Toff bible off the mark?

Peter York / Tony Buckingham (Tony Buckingham)

Is it the end of the Sloane ranger? That’s what Tatler thinks. The magazine’s latest Little Black Book of society’s ‘most eligible’ men and women, once once full of aristocrats, is different this year. The top spots this time are filled by Chelsea footballer Mason Mount and Love Island’s Gemma Owen, daughter of former England striker Michael.

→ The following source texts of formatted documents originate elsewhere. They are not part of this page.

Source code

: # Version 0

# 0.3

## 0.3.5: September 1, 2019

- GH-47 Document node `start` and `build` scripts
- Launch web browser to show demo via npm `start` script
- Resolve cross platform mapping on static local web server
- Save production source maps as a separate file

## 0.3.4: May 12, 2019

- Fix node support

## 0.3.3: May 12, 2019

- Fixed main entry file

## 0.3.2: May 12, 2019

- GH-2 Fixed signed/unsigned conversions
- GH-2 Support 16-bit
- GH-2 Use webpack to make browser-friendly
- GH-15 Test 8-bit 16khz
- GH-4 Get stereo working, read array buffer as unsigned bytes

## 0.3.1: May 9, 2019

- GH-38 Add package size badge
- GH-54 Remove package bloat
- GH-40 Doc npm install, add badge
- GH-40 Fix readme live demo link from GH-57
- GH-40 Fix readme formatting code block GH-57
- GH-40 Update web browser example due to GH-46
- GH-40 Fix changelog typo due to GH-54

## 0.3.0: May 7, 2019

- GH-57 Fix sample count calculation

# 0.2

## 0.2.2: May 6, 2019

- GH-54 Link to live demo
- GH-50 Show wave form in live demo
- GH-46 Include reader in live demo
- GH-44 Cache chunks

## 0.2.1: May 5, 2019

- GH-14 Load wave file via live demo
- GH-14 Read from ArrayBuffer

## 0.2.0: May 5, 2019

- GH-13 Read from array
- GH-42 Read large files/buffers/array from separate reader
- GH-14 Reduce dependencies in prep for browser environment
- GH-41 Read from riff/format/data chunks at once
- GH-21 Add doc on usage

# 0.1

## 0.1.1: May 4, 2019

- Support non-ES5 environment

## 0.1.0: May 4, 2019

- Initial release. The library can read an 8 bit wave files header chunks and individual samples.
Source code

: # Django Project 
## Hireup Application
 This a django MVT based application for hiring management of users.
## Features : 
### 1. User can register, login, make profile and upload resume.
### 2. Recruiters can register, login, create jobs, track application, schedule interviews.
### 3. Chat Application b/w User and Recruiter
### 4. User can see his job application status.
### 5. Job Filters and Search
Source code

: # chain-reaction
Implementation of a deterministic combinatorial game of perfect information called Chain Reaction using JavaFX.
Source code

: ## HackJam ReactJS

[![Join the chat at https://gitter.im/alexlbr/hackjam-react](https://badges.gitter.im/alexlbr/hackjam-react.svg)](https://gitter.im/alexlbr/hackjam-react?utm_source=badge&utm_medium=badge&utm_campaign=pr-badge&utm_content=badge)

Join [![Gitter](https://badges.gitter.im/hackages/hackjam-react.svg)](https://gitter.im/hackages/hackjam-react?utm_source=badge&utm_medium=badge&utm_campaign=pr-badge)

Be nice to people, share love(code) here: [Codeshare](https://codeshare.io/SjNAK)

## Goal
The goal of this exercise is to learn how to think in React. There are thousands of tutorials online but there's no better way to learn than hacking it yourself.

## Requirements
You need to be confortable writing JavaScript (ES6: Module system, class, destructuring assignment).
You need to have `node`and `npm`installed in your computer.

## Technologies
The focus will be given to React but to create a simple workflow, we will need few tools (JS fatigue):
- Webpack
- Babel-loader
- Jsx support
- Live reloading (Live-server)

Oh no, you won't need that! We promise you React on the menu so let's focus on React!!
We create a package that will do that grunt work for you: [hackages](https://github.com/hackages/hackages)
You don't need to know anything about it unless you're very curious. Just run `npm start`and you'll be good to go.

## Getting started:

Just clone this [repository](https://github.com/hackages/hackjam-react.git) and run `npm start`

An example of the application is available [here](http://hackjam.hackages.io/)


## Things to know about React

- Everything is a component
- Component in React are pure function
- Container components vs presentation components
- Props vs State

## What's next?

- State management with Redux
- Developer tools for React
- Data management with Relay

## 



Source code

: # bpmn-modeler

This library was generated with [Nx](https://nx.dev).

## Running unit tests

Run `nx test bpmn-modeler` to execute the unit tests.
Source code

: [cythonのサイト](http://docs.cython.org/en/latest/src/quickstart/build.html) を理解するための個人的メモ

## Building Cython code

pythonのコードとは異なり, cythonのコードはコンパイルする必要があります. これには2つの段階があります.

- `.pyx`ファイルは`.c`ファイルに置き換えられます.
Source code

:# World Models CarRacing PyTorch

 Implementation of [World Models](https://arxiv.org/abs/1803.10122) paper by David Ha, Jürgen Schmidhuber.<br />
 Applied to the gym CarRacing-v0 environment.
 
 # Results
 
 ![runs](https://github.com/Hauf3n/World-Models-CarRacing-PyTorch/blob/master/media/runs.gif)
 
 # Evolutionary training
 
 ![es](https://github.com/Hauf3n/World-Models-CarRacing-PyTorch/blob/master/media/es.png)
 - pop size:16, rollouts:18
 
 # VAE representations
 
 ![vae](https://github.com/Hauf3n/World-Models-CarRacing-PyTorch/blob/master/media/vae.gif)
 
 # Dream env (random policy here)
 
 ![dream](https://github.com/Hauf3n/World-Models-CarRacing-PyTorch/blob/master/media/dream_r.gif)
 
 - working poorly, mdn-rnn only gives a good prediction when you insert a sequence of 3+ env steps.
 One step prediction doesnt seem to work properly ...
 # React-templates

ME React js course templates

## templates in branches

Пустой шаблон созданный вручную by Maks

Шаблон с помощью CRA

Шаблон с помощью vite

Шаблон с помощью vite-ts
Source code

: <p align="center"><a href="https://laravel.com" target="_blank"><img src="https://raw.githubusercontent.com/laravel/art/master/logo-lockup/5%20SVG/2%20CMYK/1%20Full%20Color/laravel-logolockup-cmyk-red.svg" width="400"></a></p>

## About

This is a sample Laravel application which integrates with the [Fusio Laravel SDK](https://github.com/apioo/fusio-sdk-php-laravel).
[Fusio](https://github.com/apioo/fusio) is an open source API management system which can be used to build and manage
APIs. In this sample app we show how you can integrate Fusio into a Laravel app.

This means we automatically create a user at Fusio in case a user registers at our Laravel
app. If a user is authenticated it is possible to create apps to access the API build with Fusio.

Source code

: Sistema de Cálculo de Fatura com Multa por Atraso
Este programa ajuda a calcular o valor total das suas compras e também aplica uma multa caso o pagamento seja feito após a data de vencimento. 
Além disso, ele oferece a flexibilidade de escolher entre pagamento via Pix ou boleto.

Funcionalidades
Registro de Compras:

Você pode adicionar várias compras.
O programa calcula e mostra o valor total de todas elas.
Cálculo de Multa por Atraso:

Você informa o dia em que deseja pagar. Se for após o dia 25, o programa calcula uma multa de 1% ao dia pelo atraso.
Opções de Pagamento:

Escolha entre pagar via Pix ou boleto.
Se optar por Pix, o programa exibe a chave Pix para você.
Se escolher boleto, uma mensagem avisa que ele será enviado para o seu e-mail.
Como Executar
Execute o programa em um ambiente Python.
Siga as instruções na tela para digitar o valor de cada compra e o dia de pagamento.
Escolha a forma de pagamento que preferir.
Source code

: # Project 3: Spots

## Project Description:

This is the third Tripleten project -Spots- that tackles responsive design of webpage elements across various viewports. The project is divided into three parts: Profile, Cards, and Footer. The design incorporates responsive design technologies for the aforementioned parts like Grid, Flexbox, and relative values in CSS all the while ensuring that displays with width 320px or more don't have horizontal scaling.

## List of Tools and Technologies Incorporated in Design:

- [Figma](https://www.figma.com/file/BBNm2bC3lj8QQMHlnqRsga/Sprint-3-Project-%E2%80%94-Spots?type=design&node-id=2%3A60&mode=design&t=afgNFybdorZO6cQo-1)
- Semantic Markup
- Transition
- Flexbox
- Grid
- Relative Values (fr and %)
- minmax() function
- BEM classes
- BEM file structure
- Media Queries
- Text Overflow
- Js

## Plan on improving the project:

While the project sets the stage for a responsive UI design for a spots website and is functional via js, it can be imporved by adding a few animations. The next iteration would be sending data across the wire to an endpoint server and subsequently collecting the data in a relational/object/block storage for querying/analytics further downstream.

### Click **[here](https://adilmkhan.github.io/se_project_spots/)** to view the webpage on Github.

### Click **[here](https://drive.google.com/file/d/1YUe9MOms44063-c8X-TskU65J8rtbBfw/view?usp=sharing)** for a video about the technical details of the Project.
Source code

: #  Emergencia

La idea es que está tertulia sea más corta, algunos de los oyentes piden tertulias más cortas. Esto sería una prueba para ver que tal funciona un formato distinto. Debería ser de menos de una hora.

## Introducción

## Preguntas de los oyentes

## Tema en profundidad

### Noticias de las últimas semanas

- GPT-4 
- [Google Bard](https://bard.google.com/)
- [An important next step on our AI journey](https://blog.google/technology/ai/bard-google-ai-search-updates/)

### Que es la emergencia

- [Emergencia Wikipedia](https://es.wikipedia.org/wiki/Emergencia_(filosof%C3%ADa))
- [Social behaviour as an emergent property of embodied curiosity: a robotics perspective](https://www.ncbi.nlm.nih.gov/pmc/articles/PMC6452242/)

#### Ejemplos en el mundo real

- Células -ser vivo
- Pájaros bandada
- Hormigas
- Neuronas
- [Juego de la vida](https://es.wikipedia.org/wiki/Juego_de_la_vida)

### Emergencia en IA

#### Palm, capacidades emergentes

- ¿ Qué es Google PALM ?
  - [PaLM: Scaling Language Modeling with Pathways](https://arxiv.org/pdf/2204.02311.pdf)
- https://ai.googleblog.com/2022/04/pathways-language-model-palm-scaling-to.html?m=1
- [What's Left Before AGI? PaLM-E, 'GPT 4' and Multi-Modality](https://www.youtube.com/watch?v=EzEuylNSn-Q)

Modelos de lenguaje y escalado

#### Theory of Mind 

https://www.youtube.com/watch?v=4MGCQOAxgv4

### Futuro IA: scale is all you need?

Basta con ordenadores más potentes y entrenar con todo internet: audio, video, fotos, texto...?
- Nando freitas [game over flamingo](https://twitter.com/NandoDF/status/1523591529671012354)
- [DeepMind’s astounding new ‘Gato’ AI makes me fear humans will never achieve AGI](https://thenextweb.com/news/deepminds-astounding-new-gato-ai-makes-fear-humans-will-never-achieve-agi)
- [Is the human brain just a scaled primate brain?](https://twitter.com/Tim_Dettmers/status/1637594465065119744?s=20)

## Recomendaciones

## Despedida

But Peter York who wrote The Official Sloane Ranger Handbook in the Eighties, says society is as unequal as ever. “It’s a sweet sentiment that Tatler seems to be expressing, but it doesn’t line up with the facts,” he told us today. “We’re not an equal society”. One thing that’s changed is posh people don’t want to be seen as “Tim Nice-but-Dim” any more. “They’re furiously avoiding the dress and speech codes. But they remanifest it when they go to see granny.”

Last night in town

It was a busy night for the West End, as actor Omari Douglas, singer Self Esteem and TV doctor Ranj Singh went to a press showing of My Son’s A Queer But What Can You Do? at the Garrick last night. At the Guildhall, actors Isabella Pappas and Rhiannon Skerritt went to the UK Theatre Awards. Meanwhile, Guardians of the Galaxy star Will Poulter got temporarily “inked” by tattooist Dan Gold in aid of men’s mental and physical health charity Movember at Outernet London in the West End.